SEOUL (Reuters) - South Korea’s central bank kept monetary policy unchanged on Friday but a split vote in the decision provided a firm signal the bank was shifting to a dovish footing as the intensifying Sino-U.S. trade war bolstered the case for more stimulus.

FILE PHOTO: A man gets on a bicycle in front of the Bank of Korea in Seoul August 9, 2012. REUTERS/Kim Hong-Ji

Bank of Korea Governor Lee Ju-yeol acknowledged the uncertainties to the economy’s growth path due to global trade headwinds but refrained from offering any explicit guidance about a future rate cut.

“We look at macroeconomic situation and financial stability aspect as well, and having all those considered, its not the right time to respond with a rate cut,” Lee said at a press conference in Seoul after the decision.

The BOK is under pressure to join regional counterparts from New Zealand to India in easing policy to tackle growing headwinds, but has so far held back due to concerns about a potential rout in the won, Asia’s worst performing currency this year, and subsequent capital flight risks.

In its decision on Friday, the seven-member board voted 6-1 to keep the benchmark interest rate at 1.75%. Board member Cho Dong-chul, who is known for his dovish views on policy, was the sole dissenter, voting for a 25 basis point cut in rates.

All but one of 21 economists surveyed by Reuters predicted the BOK would leave the rate unchanged. Fifteen of 21 respondents see a rate cut coming between now and 2020, while three forecast the bank to stand pat through 2020.

Analysts say the central bank typically uses dissenting votes to signal to markets a change in policy in months ahead.

Cho’s dissent and downbeat commentary from the central bank in its policy statement pushed up the June futures on three-year treasury bonds by 0.11 points to trade at 109.97 as of 0331 GMT.

That extended the local bond rally seen in recent weeks as a worsening economic outlook and stalling exports boosted rate cut bets, suggesting the tightening cycle is over.

Yields on both the three-year and 10-year government bonds hit fresh 2019 lows in May, while the Korean won has lost about 7% against the dollar so far this year.

“There was a bit of dovish sentiment, but a rate cut could be delayed until next year as policymakers will want to monitor more development to be seen in the U.S.,” said Kim Yumi, an economist at Kiwoom Securities in Seoul.

“The BOK is certainly more worried about downside risk from the U.S.-China trade spat than before.”

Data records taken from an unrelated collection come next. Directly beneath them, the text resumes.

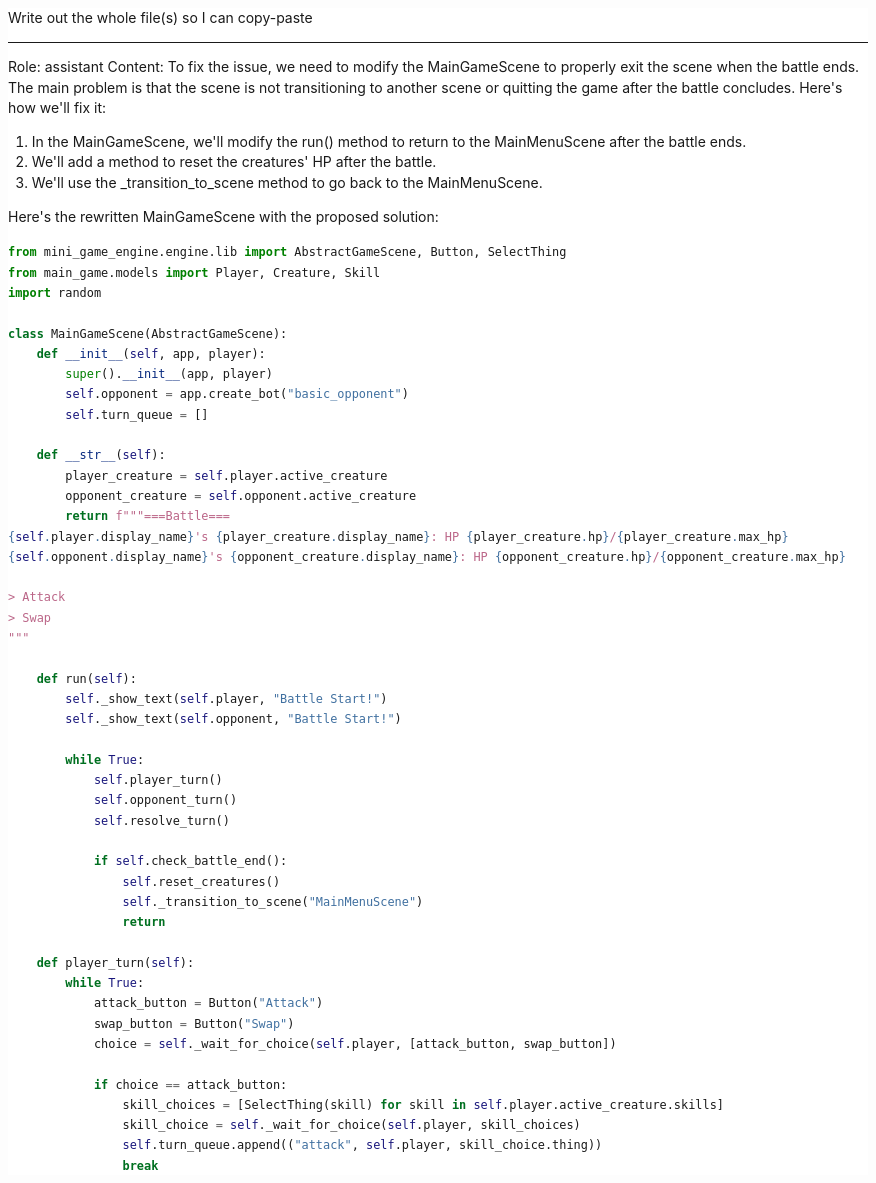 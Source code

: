 

Write out the whole file(s) so I can copy-paste
__________________
Role: assistant
Content: To fix the issue, we need to modify the MainGameScene to properly exit the scene when the battle ends. The main problem is that the scene is not transitioning to another scene or quitting the game after the battle concludes. Here's how we'll fix it:

1. In the MainGameScene, we'll modify the run() method to return to the MainMenuScene after the battle ends.
2. We'll add a method to reset the creatures' HP after the battle.
3. We'll use the _transition_to_scene method to go back to the MainMenuScene.

Here's the rewritten MainGameScene with the proposed solution:

```python main_game/scenes/main_game_scene.py
from mini_game_engine.engine.lib import AbstractGameScene, Button, SelectThing
from main_game.models import Player, Creature, Skill
import random

class MainGameScene(AbstractGameScene):
    def __init__(self, app, player):
        super().__init__(app, player)
        self.opponent = app.create_bot("basic_opponent")
        self.turn_queue = []

    def __str__(self):
        player_creature = self.player.active_creature
        opponent_creature = self.opponent.active_creature
        return f"""===Battle===
{self.player.display_name}'s {player_creature.display_name}: HP {player_creature.hp}/{player_creature.max_hp}
{self.opponent.display_name}'s {opponent_creature.display_name}: HP {opponent_creature.hp}/{opponent_creature.max_hp}

> Attack
> Swap
"""

    def run(self):
        self._show_text(self.player, "Battle Start!")
        self._show_text(self.opponent, "Battle Start!")
        
        while True:
            self.player_turn()
            self.opponent_turn()
            self.resolve_turn()
            
            if self.check_battle_end():
                self.reset_creatures()
                self._transition_to_scene("MainMenuScene")
                return

    def player_turn(self):
        while True:
            attack_button = Button("Attack")
            swap_button = Button("Swap")
            choice = self._wait_for_choice(self.player, [attack_button, swap_button])

            if choice == attack_button:
                skill_choices = [SelectThing(skill) for skill in self.player.active_creature.skills]
                skill_choice = self._wait_for_choice(self.player, skill_choices)
                self.turn_queue.append(("attack", self.player, skill_choice.thing))
                break
``` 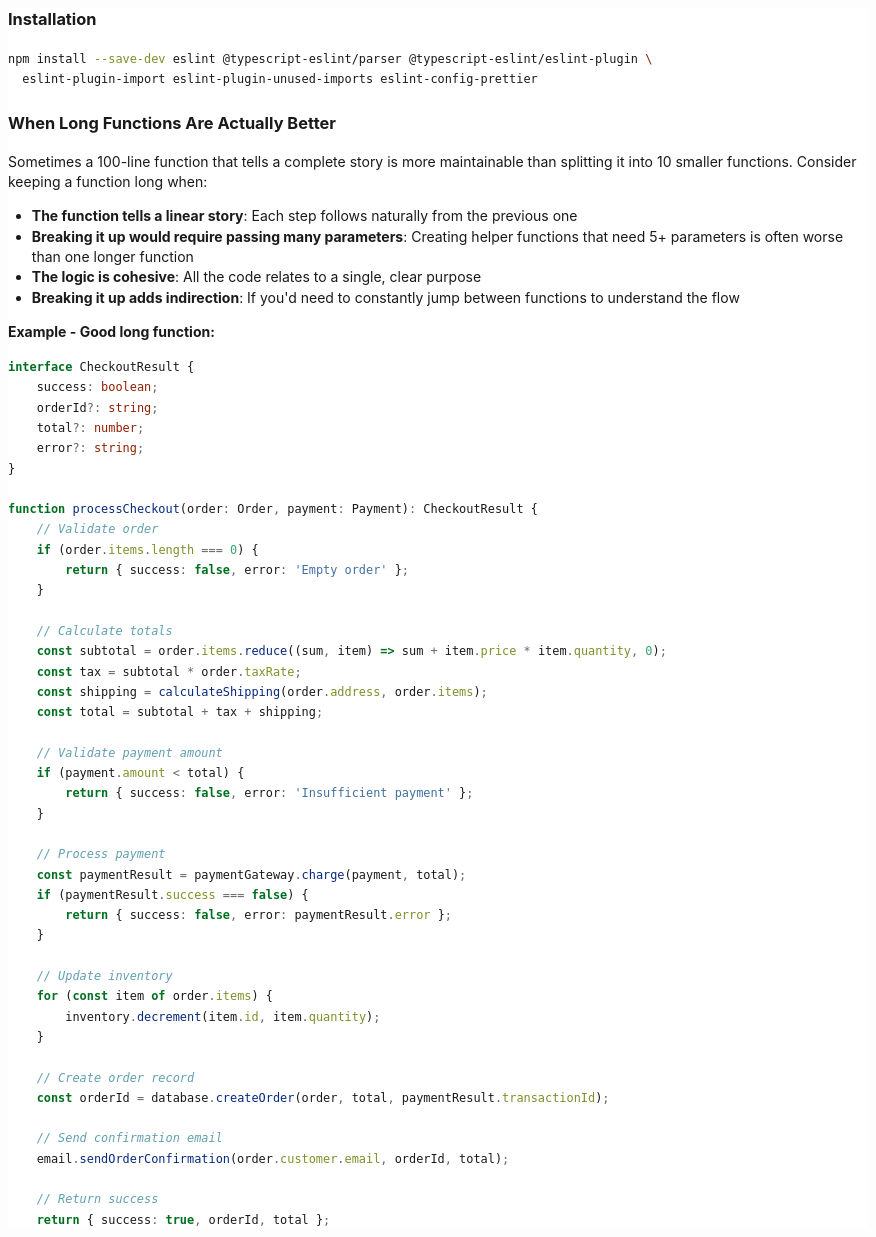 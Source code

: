 ### Installation

```bash
npm install --save-dev eslint @typescript-eslint/parser @typescript-eslint/eslint-plugin \
  eslint-plugin-import eslint-plugin-unused-imports eslint-config-prettier
```

### When Long Functions Are Actually Better

Sometimes a 100-line function that tells a complete story is more maintainable than splitting it into 10 smaller functions. Consider keeping a function long when:

- **The function tells a linear story**: Each step follows naturally from the previous one
- **Breaking it up would require passing many parameters**: Creating helper functions that need 5+ parameters is often worse than one longer function
- **The logic is cohesive**: All the code relates to a single, clear purpose
- **Breaking it up adds indirection**: If you'd need to constantly jump between functions to understand the flow

**Example - Good long function:**

```typescript
interface CheckoutResult {
    success: boolean;
    orderId?: string;
    total?: number;
    error?: string;
}

function processCheckout(order: Order, payment: Payment): CheckoutResult {
    // Validate order
    if (order.items.length === 0) {
        return { success: false, error: 'Empty order' };
    }

    // Calculate totals
    const subtotal = order.items.reduce((sum, item) => sum + item.price * item.quantity, 0);
    const tax = subtotal * order.taxRate;
    const shipping = calculateShipping(order.address, order.items);
    const total = subtotal + tax + shipping;

    // Validate payment amount
    if (payment.amount < total) {
        return { success: false, error: 'Insufficient payment' };
    }

    // Process payment
    const paymentResult = paymentGateway.charge(payment, total);
    if (paymentResult.success === false) {
        return { success: false, error: paymentResult.error };
    }

    // Update inventory
    for (const item of order.items) {
        inventory.decrement(item.id, item.quantity);
    }

    // Create order record
    const orderId = database.createOrder(order, total, paymentResult.transactionId);

    // Send confirmation email
    email.sendOrderConfirmation(order.customer.email, orderId, total);

    // Return success
    return { success: true, orderId, total };
``` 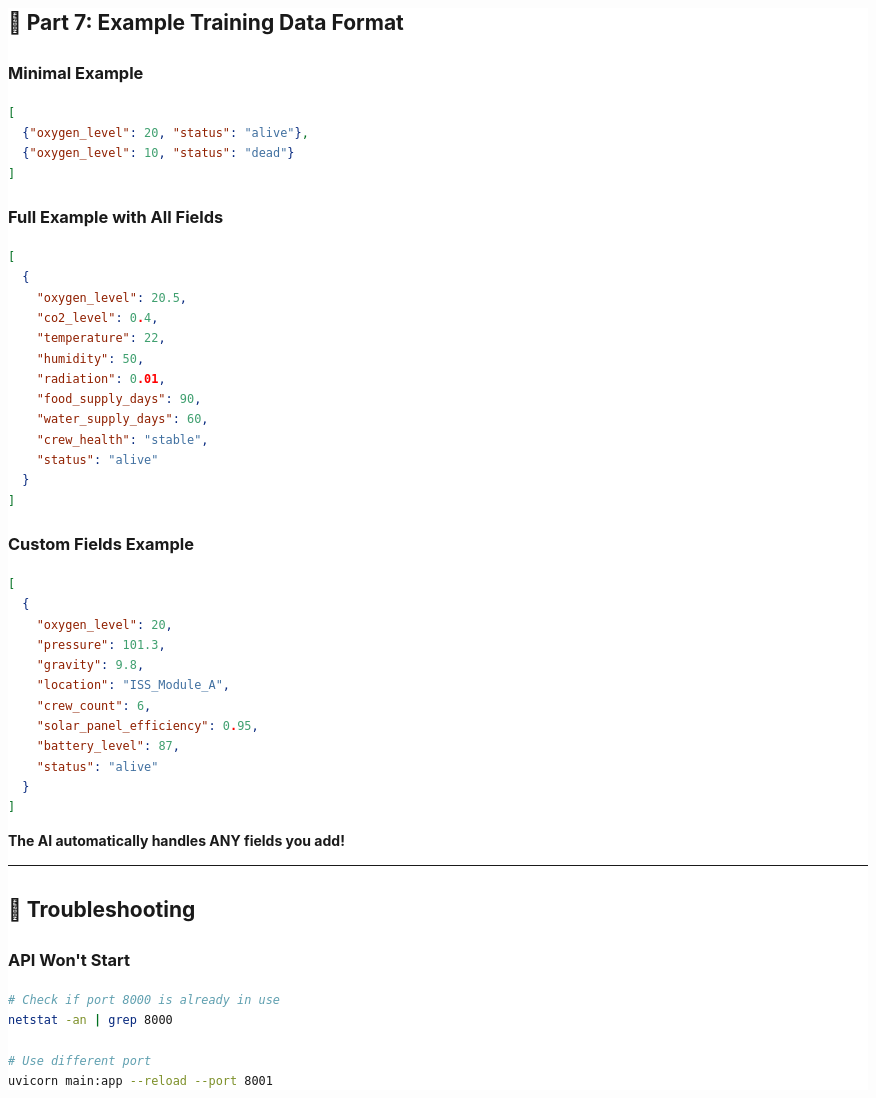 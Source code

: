 
## 🎨 Part 7: Example Training Data Format

### Minimal Example
```json
[
  {"oxygen_level": 20, "status": "alive"},
  {"oxygen_level": 10, "status": "dead"}
]
```

### Full Example with All Fields
```json
[
  {
    "oxygen_level": 20.5,
    "co2_level": 0.4,
    "temperature": 22,
    "humidity": 50,
    "radiation": 0.01,
    "food_supply_days": 90,
    "water_supply_days": 60,
    "crew_health": "stable",
    "status": "alive"
  }
]
```

### Custom Fields Example
```json
[
  {
    "oxygen_level": 20,
    "pressure": 101.3,
    "gravity": 9.8,
    "location": "ISS_Module_A",
    "crew_count": 6,
    "solar_panel_efficiency": 0.95,
    "battery_level": 87,
    "status": "alive"
  }
]
```

**The AI automatically handles ANY fields you add!**

---

## 🐛 Troubleshooting

### API Won't Start
```bash
# Check if port 8000 is already in use
netstat -an | grep 8000

# Use different port
uvicorn main:app --reload --port 8001
```

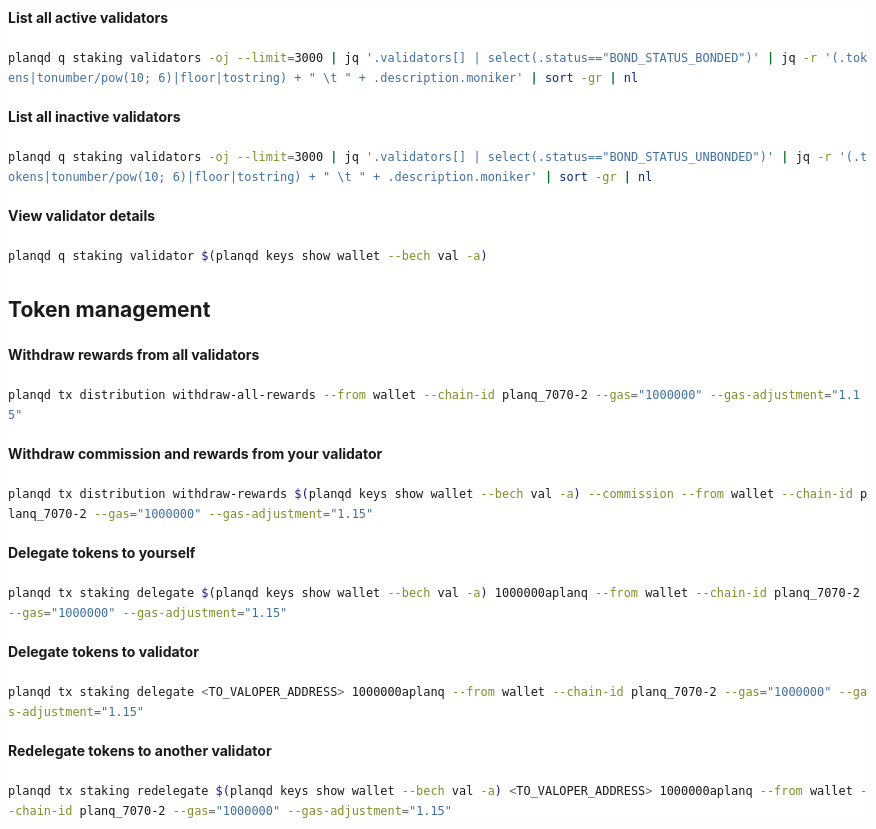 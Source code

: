 #### List all active validators

```bash
planqd q staking validators -oj --limit=3000 | jq '.validators[] | select(.status=="BOND_STATUS_BONDED")' | jq -r '(.tokens|tonumber/pow(10; 6)|floor|tostring) + " \t " + .description.moniker' | sort -gr | nl
```

#### List all inactive validators

```bash
planqd q staking validators -oj --limit=3000 | jq '.validators[] | select(.status=="BOND_STATUS_UNBONDED")' | jq -r '(.tokens|tonumber/pow(10; 6)|floor|tostring) + " \t " + .description.moniker' | sort -gr | nl
```

#### View validator details

```bash
planqd q staking validator $(planqd keys show wallet --bech val -a)
```

## Token management

#### Withdraw rewards from all validators

```bash
planqd tx distribution withdraw-all-rewards --from wallet --chain-id planq_7070-2 --gas="1000000" --gas-adjustment="1.15"
```

#### Withdraw commission and rewards from your validator

```bash
planqd tx distribution withdraw-rewards $(planqd keys show wallet --bech val -a) --commission --from wallet --chain-id planq_7070-2 --gas="1000000" --gas-adjustment="1.15"
```

#### Delegate tokens to yourself

```bash
planqd tx staking delegate $(planqd keys show wallet --bech val -a) 1000000aplanq --from wallet --chain-id planq_7070-2 --gas="1000000" --gas-adjustment="1.15"
```

#### Delegate tokens to validator

```bash
planqd tx staking delegate <TO_VALOPER_ADDRESS> 1000000aplanq --from wallet --chain-id planq_7070-2 --gas="1000000" --gas-adjustment="1.15"
```

#### Redelegate tokens to another validator

```bash
planqd tx staking redelegate $(planqd keys show wallet --bech val -a) <TO_VALOPER_ADDRESS> 1000000aplanq --from wallet --chain-id planq_7070-2 --gas="1000000" --gas-adjustment="1.15"
```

Asia’s fourth-largest economy has already taken a hit from a slowdown in China and the Sino-U.S. trade war, with first quarter growth contracting at its fastest pace since the global financial crisis.

Analysts say growth would show further signs of weakening in coming weeks, as an intensifying tariff dispute between South Korea’s two largest trading partners hits demand for the economy’s exports.

The central bank last eased policy in June 2016. The last policy change was in November, when it raised rates by 25 basis points.

The BOK’s statement released after the rate decision showed policymakers are worried about headline inflation weakening further, adding to the domestic case for a cut.

“(Consumer inflation will) run at the low- to mid-1% level from the second half of this year, but downside risks to the projected path have increased somewhat,” the statement said.

The consumer price index rose 0.6% in April from a year earlier, trailing the BOK’s target of 2%.